Pessoa, fossem quais fossem as mudanças políticas, sempre defendeu o direito do indivíduo a exprimir-se livremente, na palavra escrita e falada e no próprio estilo de vida, sendo bastante avançado para o seu tempo.

É essa postura que o leva a reeditar Canções, do assumidamente homossexual António Botto, ou então Sodoma Divinizada, do ainda mais assumido e ousado Raul Leal.

Quando um grupo de estudantes conservadores lançou uma campanha contra a “literatura de Sodoma”, provocando a apreensão dos dois livros pela polícia, Pessoa contra-ataca com duas folhas volantes em que criticava a pretensa moral dos estudantes e defendia com paixão os seus autores.

Ao contrário do seu amigo e vanguardista Almada Negreiros, Pessoa não gostava de afrontar os burgueses com roupas ou atitudes extravagantes ou actos chocantes, pois preferia aparecer através da palavra escrita.

O escândalo e a polémica eram o seu deleite, ao ponto de o terem apelidado de literato do manicómio. Com o nome de Álvaro de campos, em 1917, publica um manifesto “MERDA” em que atacava o governo português e os outros aliados como os alemães.

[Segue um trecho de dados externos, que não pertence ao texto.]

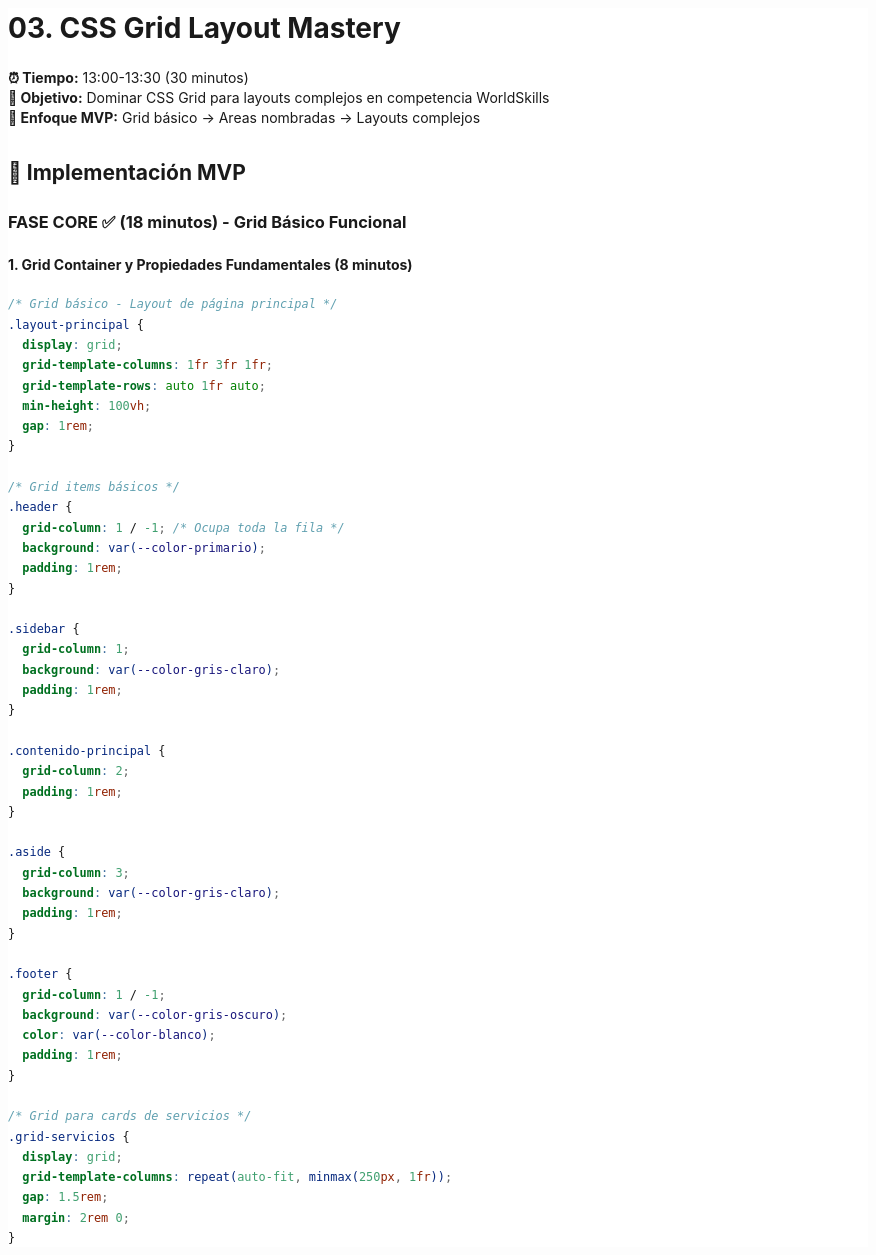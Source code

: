# 03. CSS Grid Layout Mastery

**⏰ Tiempo:** 13:00-13:30 (30 minutos)  
**🎯 Objetivo:** Dominar CSS Grid para layouts complejos en competencia WorldSkills  
**🚀 Enfoque MVP:** Grid básico → Areas nombradas → Layouts complejos

## 🎯 Implementación MVP

### **FASE CORE ✅ (18 minutos) - Grid Básico Funcional**

#### **1. Grid Container y Propiedades Fundamentales (8 minutos)**

```css
/* Grid básico - Layout de página principal */
.layout-principal {
  display: grid;
  grid-template-columns: 1fr 3fr 1fr;
  grid-template-rows: auto 1fr auto;
  min-height: 100vh;
  gap: 1rem;
}

/* Grid items básicos */
.header {
  grid-column: 1 / -1; /* Ocupa toda la fila */
  background: var(--color-primario);
  padding: 1rem;
}

.sidebar {
  grid-column: 1;
  background: var(--color-gris-claro);
  padding: 1rem;
}

.contenido-principal {
  grid-column: 2;
  padding: 1rem;
}

.aside {
  grid-column: 3;
  background: var(--color-gris-claro);
  padding: 1rem;
}

.footer {
  grid-column: 1 / -1;
  background: var(--color-gris-oscuro);
  color: var(--color-blanco);
  padding: 1rem;
}

/* Grid para cards de servicios */
.grid-servicios {
  display: grid;
  grid-template-columns: repeat(auto-fit, minmax(250px, 1fr));
  gap: 1.5rem;
  margin: 2rem 0;
}

```
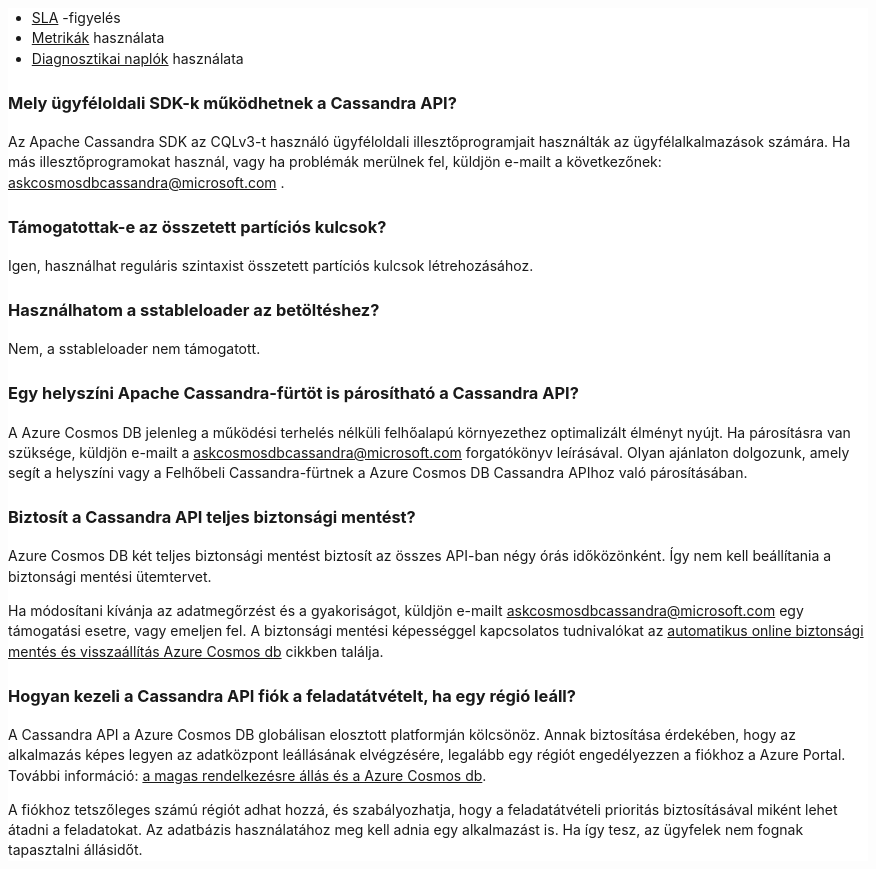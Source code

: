 - [SLA](monitor-accounts.md) -figyelés
- [Metrikák](use-metrics.md) használata
- [Diagnosztikai naplók](logging.md) használata

### <a name="which-client-sdks-can-work-with-the-cassandra-api"></a>Mely ügyféloldali SDK-k működhetnek a Cassandra API?

Az Apache Cassandra SDK az CQLv3-t használó ügyféloldali illesztőprogramjait használták az ügyfélalkalmazások számára. Ha más illesztőprogramokat használ, vagy ha problémák merülnek fel, küldjön e-mailt a következőnek: [askcosmosdbcassandra@microsoft.com](mailto:askcosmosdbcassandra@microsoft.com) .

### <a name="are-composite-partition-keys-supported"></a>Támogatottak-e az összetett partíciós kulcsok?

Igen, használhat reguláris szintaxist összetett partíciós kulcsok létrehozásához.

### <a name="can-i-use-sstableloader-for-data-loading"></a>Használhatom a sstableloader az betöltéshez?

Nem, a sstableloader nem támogatott.

### <a name="can-i-pair-an-on-premises-apache-cassandra-cluster-with-the-cassandra-api"></a>Egy helyszíni Apache Cassandra-fürtöt is párosítható a Cassandra API?

A Azure Cosmos DB jelenleg a működési terhelés nélküli felhőalapú környezethez optimalizált élményt nyújt. Ha párosításra van szüksége, küldjön e-mailt a [askcosmosdbcassandra@microsoft.com](mailto:askcosmosdbcassandra@microsoft.com) forgatókönyv leírásával. Olyan ajánlaton dolgozunk, amely segít a helyszíni vagy a Felhőbeli Cassandra-fürtnek a Azure Cosmos DB Cassandra APIhoz való párosításában.

### <a name="does-the-cassandra-api-provide-full-backups"></a>Biztosít a Cassandra API teljes biztonsági mentést?

Azure Cosmos DB két teljes biztonsági mentést biztosít az összes API-ban négy órás időközönként. Így nem kell beállítania a biztonsági mentési ütemtervet. 

Ha módosítani kívánja az adatmegőrzést és a gyakoriságot, küldjön e-mailt [askcosmosdbcassandra@microsoft.com](mailto:askcosmosdbcassandra@microsoft.com) egy támogatási esetre, vagy emeljen fel. A biztonsági mentési képességgel kapcsolatos tudnivalókat az [automatikus online biztonsági mentés és visszaállítás Azure Cosmos db](online-backup-and-restore.md) cikkben találja.

### <a name="how-does-the-cassandra-api-account-handle-failover-if-a-region-goes-down"></a>Hogyan kezeli a Cassandra API fiók a feladatátvételt, ha egy régió leáll?

A Cassandra API a Azure Cosmos DB globálisan elosztott platformján kölcsönöz. Annak biztosítása érdekében, hogy az alkalmazás képes legyen az adatközpont leállásának elvégzésére, legalább egy régiót engedélyezzen a fiókhoz a Azure Portal. További információ: [a magas rendelkezésre állás és a Azure Cosmos db](high-availability.md).

A fiókhoz tetszőleges számú régiót adhat hozzá, és szabályozhatja, hogy a feladatátvételi prioritás biztosításával miként lehet átadni a feladatokat. Az adatbázis használatához meg kell adnia egy alkalmazást is. Ha így tesz, az ügyfelek nem fognak tapasztalni állásidőt.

Pessoa protagonizou uma série de controvérsias e acontecimentos que deram origem a notícias mais ou menos sensacionalistas. Muitos levavam à letra tudo o que Pessoa dizia e escrevia, nunca percebendo o espírito deste criador-fingidor.

A repartição da sua obra por vários seres inventados começou com uma brincadeira de infância e os heterónimos mostram que Pessoa, de certa maneira, nunca quis crescer.

Preferiu “evitar responsabilidades, brincar, experimentar, imaginar, fazer de conta isto ou aquilo, não sendo de facto um homem normal e adulto como os outros” (cf. ZANITH, Richard, in op.cit, p. 15). Ou não? Ele nascera já adulto, "com precoce ambição literária, um forte sentimento patriótico e a assumida missão de ajudar a sua pátria amada através do seu dom da palavra”? (cf. IDEM, Ibidem).

De facto, ele queria ensinar e incutir cultura entre os compatriotas, ajudando-os a possuir “convicções profundas” que só as têm as “criaturas superficiais”. “Os que não reparam para as coisas são sempre da mesma opinião, são os íntegros e os coerentes. A política e a religião gastam dessa lenha e é por isso que ardem tão mal ante a Verdade e a Vida” – escreveu ele em “Crónicas da vida que passa”.

Escreveu sempre, desde o primeiro poema aos sete anos, até ao leito de morte. Importava-se com a intelectualidade do homem, e pode-se dizer que a sua vida foi uma constante divulgação da língua portuguesa: nas próprias palavras do heterónimo Bernardo Soares, "a minha pátria (sic) é a língua portuguesa". 
O mesmo empenho é patente no poema:

Agora, tendo visto tudo e sentido tudo, 
tenho o dever de me fechar 
em casa no meu espírito e trabalhar, 
quanto possa e em tudo quanto possa, 
para o progresso da civilização 
e o alargamento da consciência da humanidade.